DECREASING THE RISK OF A SUD (Substance Use Disorder) Is OVERWHELMING.

tc

mctavish23

(Robert)

Pilgrim
03-18-15, 01:27 AM
Before I started stimulint medication I use to drink too much. I went through a stage where I used a lot of the 'soft' drugs a lot. Looking back I was self medicating in a big way.

I ended up in the hospital for an unrelated issue and they sent me to the Psyciatrist. I broke down and told her my whole sordid story from start to finish. When the professor in charge read the report he sent me to an ADD specialist. Ironically the Psyciatrist who wrote the report tried to block me from getting stimulints; cause I would abuse them.
My ADD doctor ignored her ,thank god for that.

sarahsweets
03-18-15, 04:59 AM
Its so reassuring to see that you all for the most part support someone with addiction treatingt their adhd. I cant tell you some of the stigma I have faced myself due to my alcoholisim.

daveddd
03-18-15, 06:05 PM
Its so reassuring to see that you all for the most part support someone with addiction treatingt their adhd. I cant tell you some of the stigma I have faced myself due to my alcoholisim.

me too, i was a coke addict

originally in rehab i wasn't allowed concerta

once i was clean, i saw a doctor who was familiar with addiction and add(which i think all add docs should have some knowledge about addiction)

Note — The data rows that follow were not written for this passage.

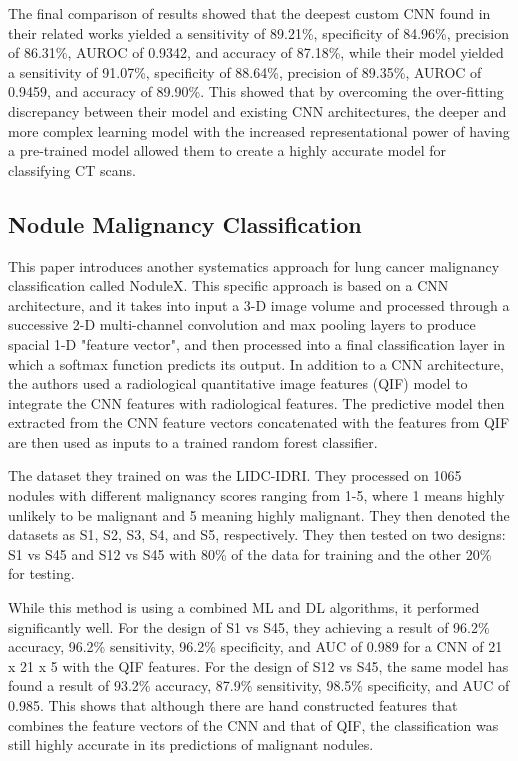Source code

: \documentclass[10pt,twocolumn,letterpaper]{article}
\begin{document}
      The final comparison of results showed that the deepest custom CNN found in their related works yielded a sensitivity of
      89.21\%, specificity of 84.96\%, precision of 86.31\%, AUROC of 0.9342, and accuracy of 87.18\%, while their model
      yielded a sensitivity of 91.07\%, specificity of 88.64\%, precision of 89.35\%, AUROC of 0.9459, and accuracy of 89.90\%.
      This showed that by overcoming the over-fitting discrepancy between their model and existing CNN architectures, the
      deeper and more complex learning model with the increased representational power of having a pre-trained model
      allowed them to create a highly accurate model for classifying CT scans.

   \subsection{Nodule Malignancy Classification} \label{sec:related-nodulex}
      This paper \cite{nodulex} introduces another systematics approach for lung cancer malignancy classification called
      NoduleX. This specific approach is based on a CNN architecture, and it takes into input a 3-D image volume and processed
      through a successive 2-D multi-channel convolution and max pooling layers to produce spacial 1-D "feature vector",
      and then processed into a final classification layer in which a softmax function predicts its output. In addition
      to a CNN architecture, the authors used a radiological quantitative image features (QIF) model to integrate
      the CNN features with radiological features. The predictive model then extracted from the CNN feature vectors concatenated
      with the features from QIF are then used as inputs to a trained random forest classifier.

      The dataset they trained on was the LIDC-IDRI. They processed on 1065 nodules with different malignancy scores ranging
      from 1-5, where 1 means highly unlikely to be malignant and 5 meaning highly malignant. They then denoted the datasets as
      S1, S2, S3, S4, and S5, respectively. They then tested on two designs: S1 vs S45 and S12 vs S45 with 80\% of the data
      for training and the other 20\% for testing.

      While this method is using a combined ML and DL algorithms, it performed significantly well. For the design of S1 vs S45,
      they achieving a result of 96.2\% accuracy, 96.2\% sensitivity, 96.2\% specificity, and AUC of 0.989 for a CNN of 21 x 21 x 5 with the QIF
      features. For the design of S12 vs S45, the same model has found a result of 93.2\% accuracy, 87.9\% sensitivity, 98.5\% specificity, and AUC of 0.985.
      This shows that although there are hand constructed features that combines the feature vectors of the CNN and that of QIF,
      the classification was still highly accurate in its predictions of malignant nodules.
\end{document}
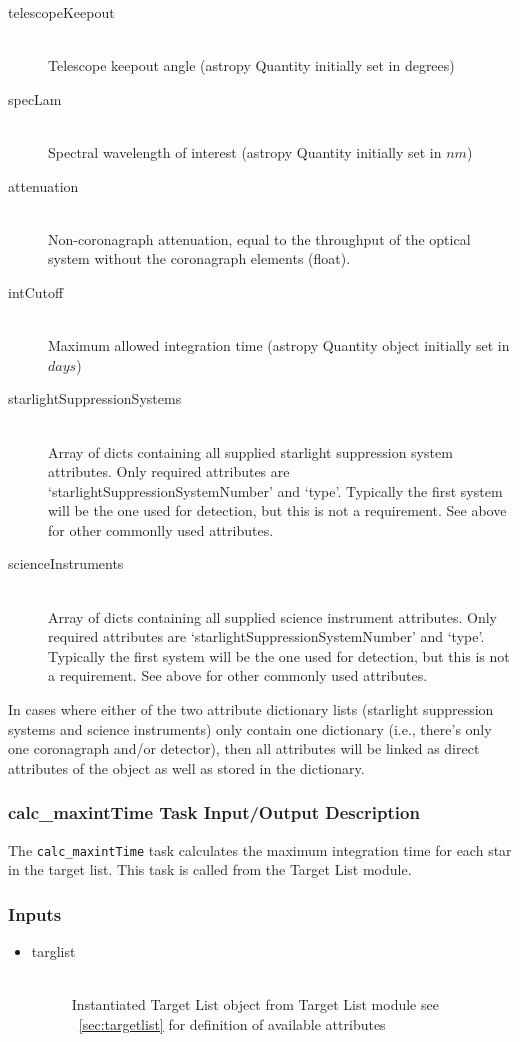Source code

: \documentclass[cleanfoot]{asme2ej}
\begin{document}
\begin{itemize}
\begin{description}
    \item[telescopeKeepout] \hfill \\
    Telescope keepout angle (astropy Quantity initially set in degrees)
    \item[specLam] \hfill \\
    Spectral wavelength of interest (astropy Quantity initially set in $ nm $)
    \item[attenuation] \hfill \\
    Non-coronagraph attenuation, equal to the throughput of the optical system without the coronagraph elements (float).
    \item[intCutoff] \hfill \\
    Maximum allowed integration time (astropy Quantity object initially set in $ days $)
    \item[starlightSuppressionSystems] \hfill \\  Array of dicts containing all supplied starlight suppression system attributes.  Only required attributes are `starlightSuppressionSystemNumber' and `type'.  Typically the first system will be the one used for detection, but this is not a requirement.  See above for other commonlly used attributes.
    \item[scienceInstruments] \hfill \\  Array of dicts containing all supplied science instrument attributes.  Only required attributes are `starlightSuppressionSystemNumber' and `type'.  Typically the first system will be the one used for detection, but this is not a requirement.  See above for other commonly used attributes.
\end{description}
\end{itemize}
In cases where either of the two attribute dictionary lists (starlight suppression systems and science instruments) only contain one dictionary (i.e., there's only one coronagraph and/or detector), then all attributes will be linked as direct attributes of the object as well as stored in the dictionary.

\subsubsection{calc\_maxintTime Task Input/Output Description} \label{sec:calcmaxintTimetask}
The \verb+calc_maxintTime+ task calculates the maximum integration time for each star in the target list.  This task is called from the Target List module.
\subsubsection*{Inputs}
\begin{itemize}
    \item 
    \begin{description}
        \item[targlist] \hfill \\
        Instantiated Target List object from Target List module see ~\ref{sec:targetlist} for definition of available attributes
    \end{description}
\end{itemize}
\end{document}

he had no problem with me taking stims and knew about my addiction past

Fuzzy12
03-18-15, 06:13 PM
Before I started taking any meds, I used to drink way too much as well. I craved a drink every evening (or earlier:rolleyes:). Once I started taking anti depressants the cravings stopped and it's the same with stimulants, no cravings though I still smoke like a chimney. I guess, my brain just needed something.

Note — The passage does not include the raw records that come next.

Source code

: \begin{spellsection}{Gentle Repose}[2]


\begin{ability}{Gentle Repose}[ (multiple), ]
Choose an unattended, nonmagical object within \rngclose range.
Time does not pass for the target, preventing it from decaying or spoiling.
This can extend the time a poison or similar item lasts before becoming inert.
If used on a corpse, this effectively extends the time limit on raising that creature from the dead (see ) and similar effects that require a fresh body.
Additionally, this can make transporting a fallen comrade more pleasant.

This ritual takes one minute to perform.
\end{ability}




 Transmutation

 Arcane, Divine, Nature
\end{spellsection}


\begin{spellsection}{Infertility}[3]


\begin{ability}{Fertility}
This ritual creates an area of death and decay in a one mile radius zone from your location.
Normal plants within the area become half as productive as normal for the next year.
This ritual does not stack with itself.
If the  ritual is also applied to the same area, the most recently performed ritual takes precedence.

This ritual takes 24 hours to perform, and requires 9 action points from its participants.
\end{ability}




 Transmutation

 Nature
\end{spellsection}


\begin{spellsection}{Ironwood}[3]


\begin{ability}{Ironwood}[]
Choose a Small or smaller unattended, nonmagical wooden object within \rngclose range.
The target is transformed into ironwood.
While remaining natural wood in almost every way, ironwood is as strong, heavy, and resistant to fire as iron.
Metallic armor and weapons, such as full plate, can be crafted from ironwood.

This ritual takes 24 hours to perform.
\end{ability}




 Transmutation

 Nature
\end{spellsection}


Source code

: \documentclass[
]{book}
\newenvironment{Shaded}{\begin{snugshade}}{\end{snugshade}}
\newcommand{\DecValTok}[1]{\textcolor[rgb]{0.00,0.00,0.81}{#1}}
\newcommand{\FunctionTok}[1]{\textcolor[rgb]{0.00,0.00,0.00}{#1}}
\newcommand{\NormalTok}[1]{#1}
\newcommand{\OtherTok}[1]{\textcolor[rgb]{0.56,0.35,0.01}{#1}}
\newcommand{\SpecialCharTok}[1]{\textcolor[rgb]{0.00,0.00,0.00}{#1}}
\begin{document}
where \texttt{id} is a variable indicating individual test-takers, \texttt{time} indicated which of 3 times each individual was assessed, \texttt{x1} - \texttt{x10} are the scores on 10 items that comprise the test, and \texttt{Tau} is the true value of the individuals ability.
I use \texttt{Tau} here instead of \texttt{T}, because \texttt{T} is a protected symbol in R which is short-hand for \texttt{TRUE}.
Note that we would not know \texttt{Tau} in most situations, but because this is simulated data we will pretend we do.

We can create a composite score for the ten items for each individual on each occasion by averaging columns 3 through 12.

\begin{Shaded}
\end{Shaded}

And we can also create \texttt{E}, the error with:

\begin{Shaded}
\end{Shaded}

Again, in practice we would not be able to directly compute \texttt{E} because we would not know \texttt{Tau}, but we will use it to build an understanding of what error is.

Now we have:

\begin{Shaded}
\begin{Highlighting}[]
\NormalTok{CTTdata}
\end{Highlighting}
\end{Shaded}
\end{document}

I think, it's crazy to have a general rule that if you are addicted to any substances, you can't take stimulants. It should really be decided on an individual basis. If there is a risk of stimulant abuse then maybe doctors can supervise their patients more or look out for any signs of abuse and definitely try and treat the addiction as well. If you have adhd, Stimulants might help with that.

rickymooston
03-21-15, 05:00 PM
When the professor in charge read the report he sent me to an ADD specialist. Ironically the Psyciatrist who wrote the report tried to block me from getting stimulints; cause I would abuse them.
My ADD doctor ignored her ,thank god for that.

Actually, it sounds logical to me; you were sent to a specialist and said specialist disagreed with a doctor who wasnt' a specialist. The reason you were sent to a specialist is because that doctor hopeful has more experience with people like yourself with addiction issues who need
treatment for the root cause of those issues : ADHD.

To answer the OP: "Do you believe alcoholics or drug addicts ..."

My answer: I think this is a medical question. I would assume that
a former addict would be properly monitored but treating the ADHD could
possibly be the right thing to do


Thanks for sharing your story.

rickymooston
03-21-15, 05:05 PM
Its so reassuring to see that you all for the most part support someone with addiction treatingt their adhd. I cant tell you some of the stigma I have faced myself due to my alcoholisim.

It is scary if this sort of decision is made based on "political opinion" as opposed to "informed medical opinion". ;).

I know many people who have been destroyed by alcohol. It is really hard to give up.

plindboe
03-31-15, 05:27 PM
I do. So many times I hear of people that are in recovery saying they dont take anything, incuding adhd meds because its considered addictive and mood altering, even though there are tons of studies proving that treating adhd can reduce the chances of drug and alcohol abuse and that untreated adhd can lead to alcohol and drug abuse.
What if someone had a past addiction to speed/meth/crack? Would they not be a candidate because their drug of choice was a stimulant therefore they shouldnt be allowed to take stimulants?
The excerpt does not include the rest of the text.